Komentarze: 4
Podobno kobiety w ciazy latwiej sie ucza... A co z wena? Bo mi jej jakos ciagle brakuje :( Ale dzis mnie naszlo na to, zeby popisac... :) Cieszycie sie? Kilka spraw sie zlozylo i postanowilam o nich napisac troszeczke.

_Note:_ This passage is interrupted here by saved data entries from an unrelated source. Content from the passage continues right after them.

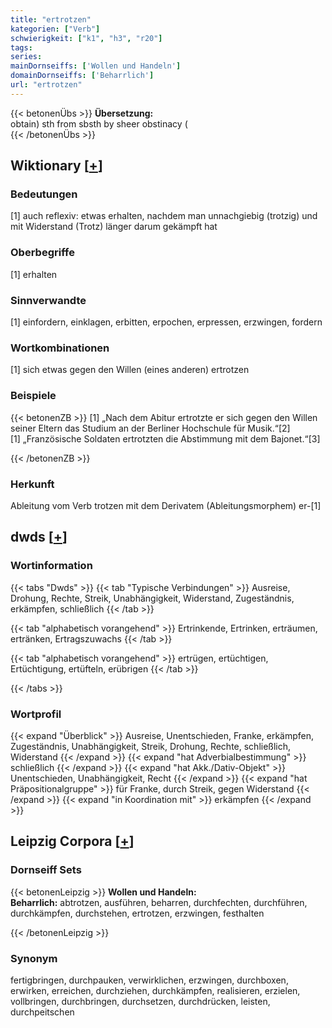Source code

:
 ```yaml
---
title: "ertrotzen"
kategorien: ["Verb"]
schwierigkeit: ["k1", "h3", "r20"]
tags:
series:
mainDornseiffs: ['Wollen und Handeln']
domainDornseiffs: ['Beharrlich']
url: "ertrotzen"
---
```


{{< betonenÜbs >}}
**Übersetzung:**  
obtain) sth from sbsth  by sheer obstinacy (  
{{< /betonenÜbs >}}

## Wiktionary [[+](https://de.wiktionary.org/wiki/ertrotzen)]

### Bedeutungen
[1] auch reflexiv: etwas erhalten, nachdem man unnachgiebig (trotzig) und mit Widerstand (Trotz) länger darum gekämpft hat  

### Oberbegriffe
[1] erhalten  

### Sinnverwandte
[1] einfordern, einklagen, erbitten, erpochen, erpressen, erzwingen, fordern  

### Wortkombinationen
[1] sich etwas gegen den Willen (eines anderen) ertrotzen  

### Beispiele
{{< betonenZB >}}
[1] „Nach dem Abitur ertrotzte er sich gegen den Willen seiner Eltern das Studium an der Berliner Hochschule für Musik.“[2]  
[1] „Französische Soldaten ertrotzten die Abstimmung mit dem Bajonet.“[3]  

{{< /betonenZB >}}
### Herkunft
Ableitung vom Verb trotzen mit dem Derivatem (Ableitungsmorphem) er-[1]  



## dwds [[+](https://www.dwds.de/wb/ertrotzen)]

### Wortinformation
{{< tabs "Dwds" >}}
{{< tab "Typische Verbindungen" >}}
Ausreise, Drohung, Rechte, Streik, Unabhängigkeit, Widerstand, Zugeständnis, erkämpfen, schließlich
{{< /tab >}}

{{< tab "alphabetisch vorangehend" >}}
Ertrinkende, Ertrinken, erträumen, ertränken, Ertragszuwachs
{{< /tab >}}

{{< tab "alphabetisch vorangehend" >}}
ertrügen, ertüchtigen, Ertüchtigung, ertüfteln, erübrigen
{{< /tab >}}

{{< /tabs >}}

### Wortprofil
{{< expand "Überblick" >}} Ausreise, Unentschieden, Franke, erkämpfen, Zugeständnis, Unabhängigkeit, Streik, Drohung, Rechte, schließlich, Widerstand {{< /expand >}}
{{< expand "hat Adverbialbestimmung" >}} schließlich {{< /expand >}}
{{< expand "hat Akk./Dativ-Objekt" >}} Unentschieden, Unabhängigkeit, Recht {{< /expand >}}
{{< expand "hat Präpositionalgruppe" >}} für Franke, durch Streik, gegen Widerstand {{< /expand >}}
{{< expand "in Koordination mit" >}} erkämpfen {{< /expand >}}

## Leipzig Corpora [[+](https://corpora.uni-leipzig.de/en/res?word=ertrotzen&corpusId=deu_newscrawl-public_2018)]

### Dornseiff Sets
{{< betonenLeipzig >}}
**Wollen und Handeln:**  
**Beharrlich:** abtrotzen, ausführen, beharren, durchfechten, durchführen, durchkämpfen, durchstehen, ertrotzen, erzwingen, festhalten  

{{< /betonenLeipzig >}}

### Synonym
fertigbringen, durchpauken, verwirklichen, erzwingen, durchboxen, erwirken, erreichen, durchziehen, durchkämpfen, realisieren, erzielen, vollbringen, durchbringen, durchsetzen, durchdrücken, leisten, durchpeitschen

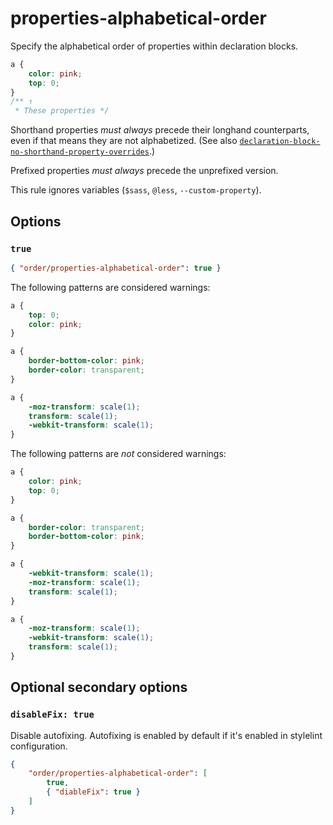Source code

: # properties-alphabetical-order

Specify the alphabetical order of properties within declaration blocks.

```css
a {
	color: pink;
	top: 0;
}
/** ↑
 * These properties */
```

Shorthand properties *must always* precede their longhand counterparts, even if that means they are not alphabetized.
(See also [`declaration-block-no-shorthand-property-overrides`](https://stylelint.io/user-guide/rules/declaration-block-no-shorthand-property-overrides/).)

Prefixed properties *must always* precede the unprefixed version.

This rule ignores variables (`$sass`, `@less`, `--custom-property`).

## Options

### `true`

```json
{ "order/properties-alphabetical-order": true }
```

The following patterns are considered warnings:

```css
a {
	top: 0;
	color: pink;
}
```

```css
a {
	border-bottom-color: pink;
	border-color: transparent;
}
```

```css
a {
	-moz-transform: scale(1);
	transform: scale(1);
	-webkit-transform: scale(1);
}
```

The following patterns are *not* considered warnings:

```css
a {
	color: pink;
	top: 0;
}
```

```css
a {
	border-color: transparent;
	border-bottom-color: pink;
}
```

```css
a {
	-webkit-transform: scale(1);
	-moz-transform: scale(1);
	transform: scale(1);
}
```

```css
a {
	-moz-transform: scale(1);
	-webkit-transform: scale(1);
	transform: scale(1);
}
```

## Optional secondary options

### `disableFix: true`

Disable autofixing. Autofixing is enabled by default if it's enabled in stylelint configuration.

```json
{
	"order/properties-alphabetical-order": [
		true,
		{ "diableFix": true }
	]
}
```
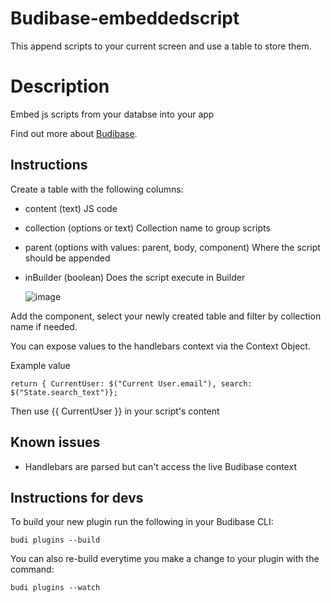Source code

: # Budibase-embeddedscript

This append scripts to your current screen and use a table to store them.

# Description

Embed js scripts from your databse into your app

Find out more about [Budibase](https://github.com/Budibase/budibase).

## Instructions

Create a table with the following columns:

- content (text) JS code
- collection (options or text) Collection name to group scripts
- parent (options with values: parent, body, component) Where the script should be appended
- inBuilder (boolean) Does the script execute in Builder

  ![image](https://github.com/diogenesbrussels/budibase-embeddedscript/assets/91942877/aff598d6-6c8c-4788-b95b-4d950712e569)


Add the component, select your newly created table and filter by collection name if needed.

You can expose values to the handlebars context via the Context Object.

Example value
```
return { CurrentUser: $("Current User.email"), search: $("State.search_text")};
```
Then use {{ CurrentUser }} in your script's content

## Known issues

- Handlebars are parsed but can't access the live Budibase context

## Instructions for devs

To build your new plugin run the following in your Budibase CLI:

```
budi plugins --build
```

You can also re-build everytime you make a change to your plugin with the command:

```
budi plugins --watch
```
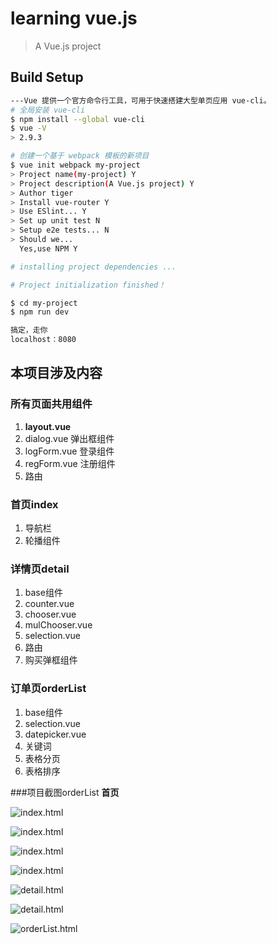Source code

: # learning vue.js

> A Vue.js project

## Build Setup

``` bash
---Vue 提供一个官方命令行工具，可用于快速搭建大型单页应用 vue-cli。
# 全局安装 vue-cli
$ npm install --global vue-cli
$ vue -V
> 2.9.3

# 创建一个基于 webpack 模板的新项目
$ vue init webpack my-project
> Project name(my-project) Y
> Project description(A Vue.js project) Y
> Author tiger
> Install vue-router Y
> Use ESlint... Y
> Set up unit test N
> Setup e2e tests... N
> Should we... 
  Yes,use NPM Y

# installing project dependencies ...

# Project initialization finished！

$ cd my-project
$ npm run dev

搞定，走你
localhost：8080
```

## 本项目涉及内容
### 所有页面共用组件
1. **layout.vue**
  1. dialog.vue 弹出框组件
  2. logForm.vue 登录组件
  3. regForm.vue 注册组件
  4. 路由
### 首页index
1. 导航栏
1. 轮播组件
### 详情页detail
1. base组件
  1. counter.vue
  2. chooser.vue
  3. mulChooser.vue
  4. selection.vue
2. 路由
3. 购买弹框组件
### 订单页orderList
1. base组件
  1. selection.vue
  2. datepicker.vue
2. 关键词
3. 表格分页
4. 表格排序

###项目截图orderList
**首页**

![index.html](/src/assets/images/vue-01.jpg)

![index.html](/src/assets/images/vue-02.png)

![index.html](/src/assets/images/vue-03.png)

![index.html](/src/assets/images/vue-04.jpg)

![detail.html](/src/assets/images/vue-05.png)

![detail.html](/src/assets/images/vue-06.png)

![orderList.html](/src/assets/images/vue-07.png)
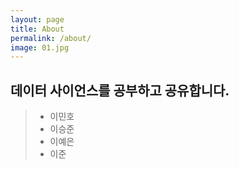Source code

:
 ```yaml
---
layout: page
title: About
permalink: /about/
image: 01.jpg
---
```



## 데이터 사이언스를 공부하고 공유합니다.
>- 이민호
>- 이승준
>- 이예은
>- 이준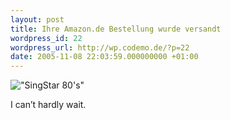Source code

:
 ```yaml
---
layout: post
title: Ihre Amazon.de Bestellung wurde versandt
wordpress_id: 22
wordpress_url: http://wp.codemo.de/?p=22
date: 2005-11-08 22:03:59.000000000 +01:00
---
```

!["SingStar 80's"](http://images-eu.amazon.com/images/P/B000BFIB28.03.MZZZZZZZ.jpg "SingStar 80's")

I can&#8217;t hardly wait.
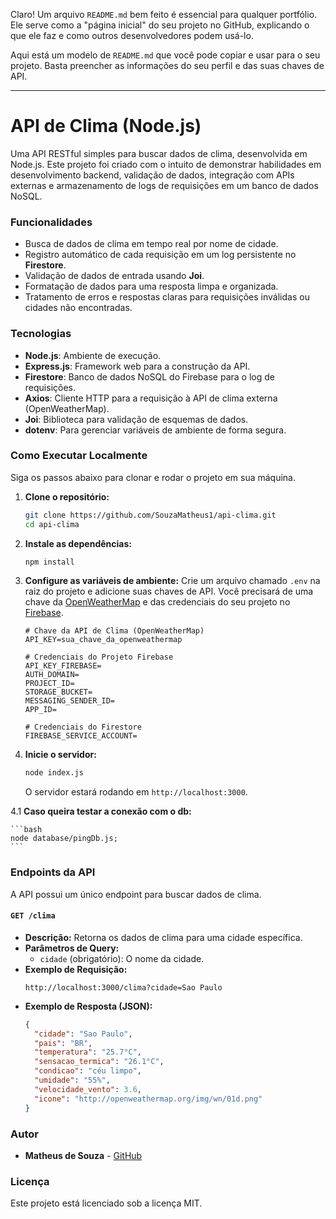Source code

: Claro\! Um arquivo `README.md` bem feito é essencial para qualquer portfólio. Ele serve como a "página inicial" do seu projeto no GitHub, explicando o que ele faz e como outros desenvolvedores podem usá-lo.

Aqui está um modelo de `README.md` que você pode copiar e usar para o seu projeto. Basta preencher as informações do seu perfil e das suas chaves de API.

-----

# API de Clima (Node.js)

Uma API RESTful simples para buscar dados de clima, desenvolvida em Node.js. Este projeto foi criado com o intuito de demonstrar habilidades em desenvolvimento backend, validação de dados, integração com APIs externas e armazenamento de logs de requisições em um banco de dados NoSQL.

### Funcionalidades

  * Busca de dados de clima em tempo real por nome de cidade.
  * Registro automático de cada requisição em um log persistente no **Firestore**.
  * Validação de dados de entrada usando **Joi**.
  * Formatação de dados para uma resposta limpa e organizada.
  * Tratamento de erros e respostas claras para requisições inválidas ou cidades não encontradas.

### Tecnologias

  * **Node.js**: Ambiente de execução.
  * **Express.js**: Framework web para a construção da API.
  * **Firestore**: Banco de dados NoSQL do Firebase para o log de requisições.
  * **Axios**: Cliente HTTP para a requisição à API de clima externa (OpenWeatherMap).
  * **Joi**: Biblioteca para validação de esquemas de dados.
  * **dotenv**: Para gerenciar variáveis de ambiente de forma segura.

### Como Executar Localmente

Siga os passos abaixo para clonar e rodar o projeto em sua máquina.

1.  **Clone o repositório:**

    ```bash
    git clone https://github.com/SouzaMatheus1/api-clima.git
    cd api-clima
    ```

2.  **Instale as dependências:**

    ```bash
    npm install
    ```

3.  **Configure as variáveis de ambiente:**
    Crie um arquivo chamado `.env` na raiz do projeto e adicione suas chaves de API. Você precisará de uma chave da [OpenWeatherMap](https://openweathermap.org/api) e das credenciais do seu projeto no [Firebase](https://console.firebase.google.com/).

    ```env
    # Chave da API de Clima (OpenWeatherMap)
    API_KEY=sua_chave_da_openweathermap

    # Credenciais do Projeto Firebase
    API_KEY_FIREBASE=
    AUTH_DOMAIN=
    PROJECT_ID=
    STORAGE_BUCKET=
    MESSAGING_SENDER_ID=
    APP_ID=

    # Credenciais do Firestore
    FIREBASE_SERVICE_ACCOUNT=
    ```

4.  **Inicie o servidor:**

    ```bash
    node index.js
    ```

    O servidor estará rodando em `http://localhost:3000`.

4.1  **Caso queira testar a conexão com o db:**

    ```bash
    node database/pingDb.js;
    ```

### Endpoints da API

A API possui um único endpoint para buscar dados de clima.

#### `GET /clima`

  * **Descrição:** Retorna os dados de clima para uma cidade específica.
  * **Parâmetros de Query:**
      * `cidade` (obrigatório): O nome da cidade.
  * **Exemplo de Requisição:**
    ```
    http://localhost:3000/clima?cidade=Sao Paulo
    ```
  * **Exemplo de Resposta (JSON):**
    ```json
    {
      "cidade": "Sao Paulo",
      "pais": "BR",
      "temperatura": "25.7°C",
      "sensacao_termica": "26.1°C",
      "condicao": "céu limpo",
      "umidade": "55%",
      "velocidade_vento": 3.6,
      "icone": "http://openweathermap.org/img/wn/01d.png"
    }
    ```

### Autor

  * **Matheus de Souza** - [GitHub](https://www.google.com/search?q=https://github.com/SouzaMatheus1)

### Licença

Este projeto está licenciado sob a licença MIT.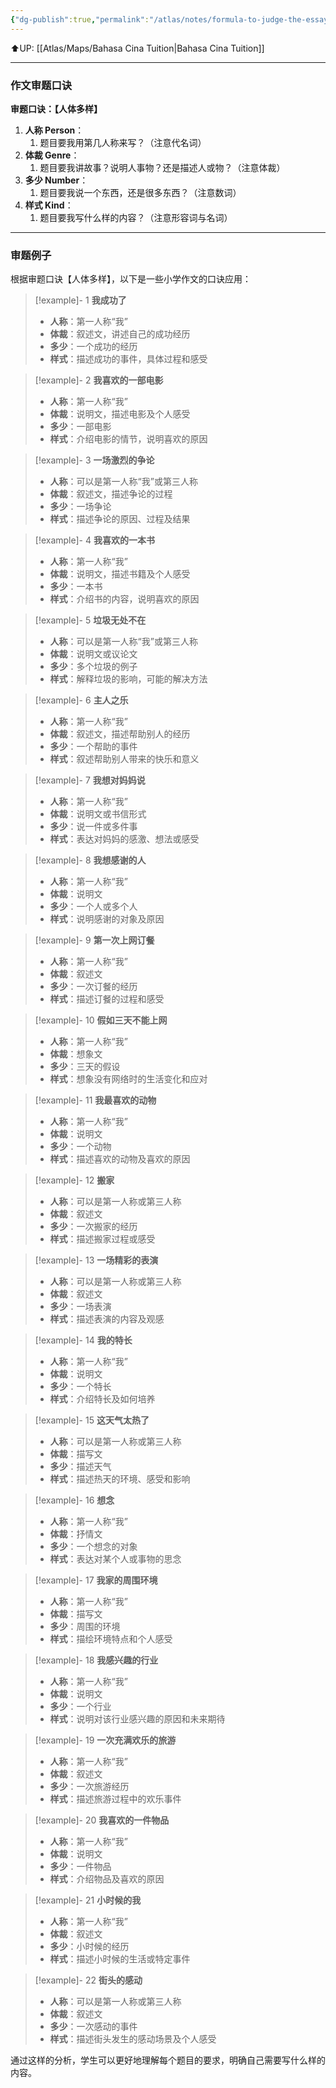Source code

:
 ```yaml
---
{"dg-publish":true,"permalink":"/atlas/notes/formula-to-judge-the-essay-topics-in-uasa-chinese-essay-questions/","noteIcon":""}
---
```


⬆️UP: [[Atlas/Maps/Bahasa Cina Tuition\|Bahasa Cina Tuition]]

---

### 作文审题口诀

**审题口诀：【人体多样】**
1. **人称 Person**：
	1. 题目要我用第几人称来写？（注意代名词）
2. **体裁 Genre**：
	1. 题目要我讲故事？说明人事物？还是描述人或物？（注意体裁）
3. **多少 Number**：
	1. 题目要我说一个东西，还是很多东西？（注意数词）
4. **样式 Kind**：
	1. 题目要我写什么样的内容？（注意形容词与名词）

---
### 审题例子
根据审题口诀【人体多样】，以下是一些小学作文的口诀应用：

> [!example]- 1 **我成功了**
> - **人称**：第一人称“我”
> - **体裁**：叙述文，讲述自己的成功经历
> - **多少**：一个成功的经历
> - **样式**：描述成功的事件，具体过程和感受

> [!example]- 2 **我喜欢的一部电影**
> - **人称**：第一人称“我”
> - **体裁**：说明文，描述电影及个人感受
> - **多少**：一部电影
> - **样式**：介绍电影的情节，说明喜欢的原因

> [!example]- 3 **一场激烈的争论**
> - **人称**：可以是第一人称“我”或第三人称
> - **体裁**：叙述文，描述争论的过程
> - **多少**：一场争论
> - **样式**：描述争论的原因、过程及结果

> [!example]- 4 **我喜欢的一本书**
> - **人称**：第一人称“我”
> - **体裁**：说明文，描述书籍及个人感受
> - **多少**：一本书
> - **样式**：介绍书的内容，说明喜欢的原因

> [!example]- 5 **垃圾无处不在**
> - **人称**：可以是第一人称“我”或第三人称
> - **体裁**：说明文或议论文
> - **多少**：多个垃圾的例子
> - **样式**：解释垃圾的影响，可能的解决方法

> [!example]- 6 **主人之乐**
> - **人称**：第一人称“我”
> - **体裁**：叙述文，描述帮助别人的经历
> - **多少**：一个帮助的事件
> - **样式**：叙述帮助别人带来的快乐和意义

> [!example]- 7 **我想对妈妈说**
> - **人称**：第一人称“我”
> - **体裁**：说明文或书信形式
> - **多少**：说一件或多件事
> - **样式**：表达对妈妈的感激、想法或感受

> [!example]- 8 **我想感谢的人**
> - **人称**：第一人称“我”
> - **体裁**：说明文
> - **多少**：一个人或多个人
> - **样式**：说明感谢的对象及原因

> [!example]- 9 **第一次上网订餐**
> - **人称**：第一人称“我”
> - **体裁**：叙述文
> - **多少**：一次订餐的经历
> - **样式**：描述订餐的过程和感受

> [!example]- 10 **假如三天不能上网**
> - **人称**：第一人称“我”
> - **体裁**：想象文
> - **多少**：三天的假设
> - **样式**：想象没有网络时的生活变化和应对

> [!example]- 11 **我最喜欢的动物**
> - **人称**：第一人称“我”
> - **体裁**：说明文
> - **多少**：一个动物
> - **样式**：描述喜欢的动物及喜欢的原因

> [!example]- 12 **搬家**
> - **人称**：可以是第一人称或第三人称
> - **体裁**：叙述文
> - **多少**：一次搬家的经历
> - **样式**：描述搬家过程或感受

> [!example]- 13 **一场精彩的表演**
> - **人称**：可以是第一人称或第三人称
> - **体裁**：叙述文
> - **多少**：一场表演
> - **样式**：描述表演的内容及观感

> [!example]- 14 **我的特长**
> - **人称**：第一人称“我”
> - **体裁**：说明文
> - **多少**：一个特长
> - **样式**：介绍特长及如何培养

> [!example]- 15 **这天气太热了**
> - **人称**：可以是第一人称或第三人称
> - **体裁**：描写文
> - **多少**：描述天气
> - **样式**：描述热天的环境、感受和影响

> [!example]- 16 **想念**
> - **人称**：第一人称“我”
> - **体裁**：抒情文
> - **多少**：一个想念的对象
> - **样式**：表达对某个人或事物的思念

> [!example]- 17 **我家的周围环境**
> - **人称**：第一人称“我”
> - **体裁**：描写文
> - **多少**：周围的环境
> - **样式**：描绘环境特点和个人感受

> [!example]- 18 **我感兴趣的行业**
> - **人称**：第一人称“我”
> - **体裁**：说明文
> - **多少**：一个行业
> - **样式**：说明对该行业感兴趣的原因和未来期待

> [!example]- 19 **一次充满欢乐的旅游**
> - **人称**：第一人称“我”
> - **体裁**：叙述文
> - **多少**：一次旅游经历
> - **样式**：描述旅游过程中的欢乐事件

> [!example]- 20 **我喜欢的一件物品**
> - **人称**：第一人称“我”
> - **体裁**：说明文
> - **多少**：一件物品
> - **样式**：介绍物品及喜欢的原因

> [!example]- 21 **小时候的我**
> - **人称**：第一人称“我”
> - **体裁**：叙述文
> - **多少**：小时候的经历
> - **样式**：描述小时候的生活或特定事件

> [!example]- 22 **街头的感动**
> - **人称**：可以是第一人称或第三人称
> - **体裁**：叙述文
> - **多少**：一次感动的事件
> - **样式**：描述街头发生的感动场景及个人感受

通过这样的分析，学生可以更好地理解每个题目的要求，明确自己需要写什么样的内容。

Mamy wsrod znajomych taka parke - biora slub na poczatku czerwca. Mam byc jedna z druhen. Przyszla panna mloda lekko mowiac przystawia sie do mojego meza. Coraz bardziej zaczyna mnie to draznic. Od jakiego czasu przychodza do nas prawie codziennie. Jej facet jest w niej bezgranicznie zakochany, a ona to wykorzystuje. Dawidowi bardzo sie podoba. I ona o tym wie. I powoli to tez zaczyna wykorzystywac. Obserwuje to w spokoju, te "przyjacielskie" przytulania, glaskania, czasami widze tez "przypadkowe" musniecia... Chyba mam prawo sie wkurzac po tym, jak sam Dawid mi kiedys powiedzial, ze kiedy jest po alkoholu nie panuje nad soba na tyle, zeby oprzec sie chatnej kobiecie, a wrecz sam bedzie jakas zachecal. Wiem o tym od kilku lat. Mimo tego wyszlam za niego. Czy jestem glupia? Teraz nie boje sie tego, ze mnie zdradzi, podejrzewam nawet ze juz sie calowali. Nie wiem bardziej od bolu czy smutku czuje upokorzenie. Dawid wielu rzeczy sie wypiera. Ale pewnego razu jak ogladalismy wszyscy film polsiedzac, pollezac oparlam sie na ramieniu Dawida, ona zrobila to samo. Glaskal mnie po plecach, zdawalo mi sie ze ja tez. Rano zapytalam: "co to bylo za glaskanie jej po plecach?", a on na to "przeciez Ciebie tez glaskalem" Mnie to juz smieszy i brak mi slow. Obserwuje to jakby z boku... dziwne to wszystko.